* **Required work**
Scan the material and copy out each line where the word "subsubsection" occurs.

* **Data extract**
----------------------------------------

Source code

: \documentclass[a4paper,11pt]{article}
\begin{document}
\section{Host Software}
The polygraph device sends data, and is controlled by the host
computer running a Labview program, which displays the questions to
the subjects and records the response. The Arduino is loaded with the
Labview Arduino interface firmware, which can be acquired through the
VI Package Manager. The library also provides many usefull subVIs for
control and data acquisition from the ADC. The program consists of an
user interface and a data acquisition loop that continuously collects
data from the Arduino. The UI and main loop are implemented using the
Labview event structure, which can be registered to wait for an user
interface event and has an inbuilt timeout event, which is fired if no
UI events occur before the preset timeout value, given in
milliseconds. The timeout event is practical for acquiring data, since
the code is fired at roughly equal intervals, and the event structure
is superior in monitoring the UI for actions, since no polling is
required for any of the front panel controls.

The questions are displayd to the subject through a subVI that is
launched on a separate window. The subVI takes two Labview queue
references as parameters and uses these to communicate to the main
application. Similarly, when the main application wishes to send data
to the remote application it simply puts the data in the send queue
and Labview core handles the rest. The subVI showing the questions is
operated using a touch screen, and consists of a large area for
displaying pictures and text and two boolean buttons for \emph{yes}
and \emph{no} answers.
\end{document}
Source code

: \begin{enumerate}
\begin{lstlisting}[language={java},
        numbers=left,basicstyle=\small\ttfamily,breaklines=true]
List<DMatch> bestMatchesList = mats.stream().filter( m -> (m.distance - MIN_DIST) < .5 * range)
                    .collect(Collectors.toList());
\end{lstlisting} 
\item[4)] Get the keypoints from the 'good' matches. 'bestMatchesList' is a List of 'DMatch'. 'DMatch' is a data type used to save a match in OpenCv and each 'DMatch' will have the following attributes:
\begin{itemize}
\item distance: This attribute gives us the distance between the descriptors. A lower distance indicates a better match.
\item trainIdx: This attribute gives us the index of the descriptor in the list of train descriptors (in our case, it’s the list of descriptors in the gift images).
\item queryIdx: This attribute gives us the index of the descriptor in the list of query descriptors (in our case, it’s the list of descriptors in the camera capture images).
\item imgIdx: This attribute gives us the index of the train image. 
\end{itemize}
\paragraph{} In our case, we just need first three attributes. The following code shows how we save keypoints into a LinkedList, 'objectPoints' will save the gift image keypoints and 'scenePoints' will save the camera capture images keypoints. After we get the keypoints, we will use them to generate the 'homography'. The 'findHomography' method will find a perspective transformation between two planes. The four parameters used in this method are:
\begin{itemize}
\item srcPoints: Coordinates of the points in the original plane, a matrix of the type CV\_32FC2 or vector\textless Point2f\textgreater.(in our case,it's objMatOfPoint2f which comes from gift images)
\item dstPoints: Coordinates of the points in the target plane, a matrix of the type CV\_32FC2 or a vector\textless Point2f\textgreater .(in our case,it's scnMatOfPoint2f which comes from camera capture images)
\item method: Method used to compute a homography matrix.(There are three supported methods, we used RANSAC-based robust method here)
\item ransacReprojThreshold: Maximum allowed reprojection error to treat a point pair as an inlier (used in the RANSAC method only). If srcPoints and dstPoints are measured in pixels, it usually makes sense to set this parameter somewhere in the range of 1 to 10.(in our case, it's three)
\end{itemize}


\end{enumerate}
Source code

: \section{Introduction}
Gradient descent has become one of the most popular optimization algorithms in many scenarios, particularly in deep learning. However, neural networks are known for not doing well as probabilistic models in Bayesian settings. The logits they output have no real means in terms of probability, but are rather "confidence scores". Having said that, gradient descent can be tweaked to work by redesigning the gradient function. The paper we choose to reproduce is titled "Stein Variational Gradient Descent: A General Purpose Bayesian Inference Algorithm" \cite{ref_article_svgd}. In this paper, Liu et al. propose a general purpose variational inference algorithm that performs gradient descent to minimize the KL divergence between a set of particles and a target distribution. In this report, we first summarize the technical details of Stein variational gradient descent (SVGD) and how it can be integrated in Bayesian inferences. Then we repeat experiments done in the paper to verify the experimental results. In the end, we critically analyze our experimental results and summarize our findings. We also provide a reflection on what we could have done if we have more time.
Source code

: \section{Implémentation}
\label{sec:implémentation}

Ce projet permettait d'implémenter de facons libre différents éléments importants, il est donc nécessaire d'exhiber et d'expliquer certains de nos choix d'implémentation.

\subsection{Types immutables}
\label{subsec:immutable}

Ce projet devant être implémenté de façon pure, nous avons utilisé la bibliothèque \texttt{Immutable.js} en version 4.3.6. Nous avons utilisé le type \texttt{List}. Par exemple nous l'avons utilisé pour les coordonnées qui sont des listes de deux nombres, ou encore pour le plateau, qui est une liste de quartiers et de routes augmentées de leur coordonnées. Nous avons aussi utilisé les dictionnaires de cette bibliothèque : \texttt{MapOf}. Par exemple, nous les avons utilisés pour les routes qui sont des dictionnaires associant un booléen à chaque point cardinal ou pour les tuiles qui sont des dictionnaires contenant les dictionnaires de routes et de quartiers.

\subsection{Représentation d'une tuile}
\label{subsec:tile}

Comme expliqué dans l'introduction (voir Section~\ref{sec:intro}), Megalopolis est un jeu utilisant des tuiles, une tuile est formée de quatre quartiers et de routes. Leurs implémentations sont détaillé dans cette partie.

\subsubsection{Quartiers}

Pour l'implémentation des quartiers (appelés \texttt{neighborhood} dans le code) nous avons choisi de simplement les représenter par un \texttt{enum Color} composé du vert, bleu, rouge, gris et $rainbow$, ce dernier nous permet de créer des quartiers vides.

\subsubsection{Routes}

----------------------------------------

* **Answer to the exercise**
\subsubsection{Quartiers}
\subsubsection{Routes}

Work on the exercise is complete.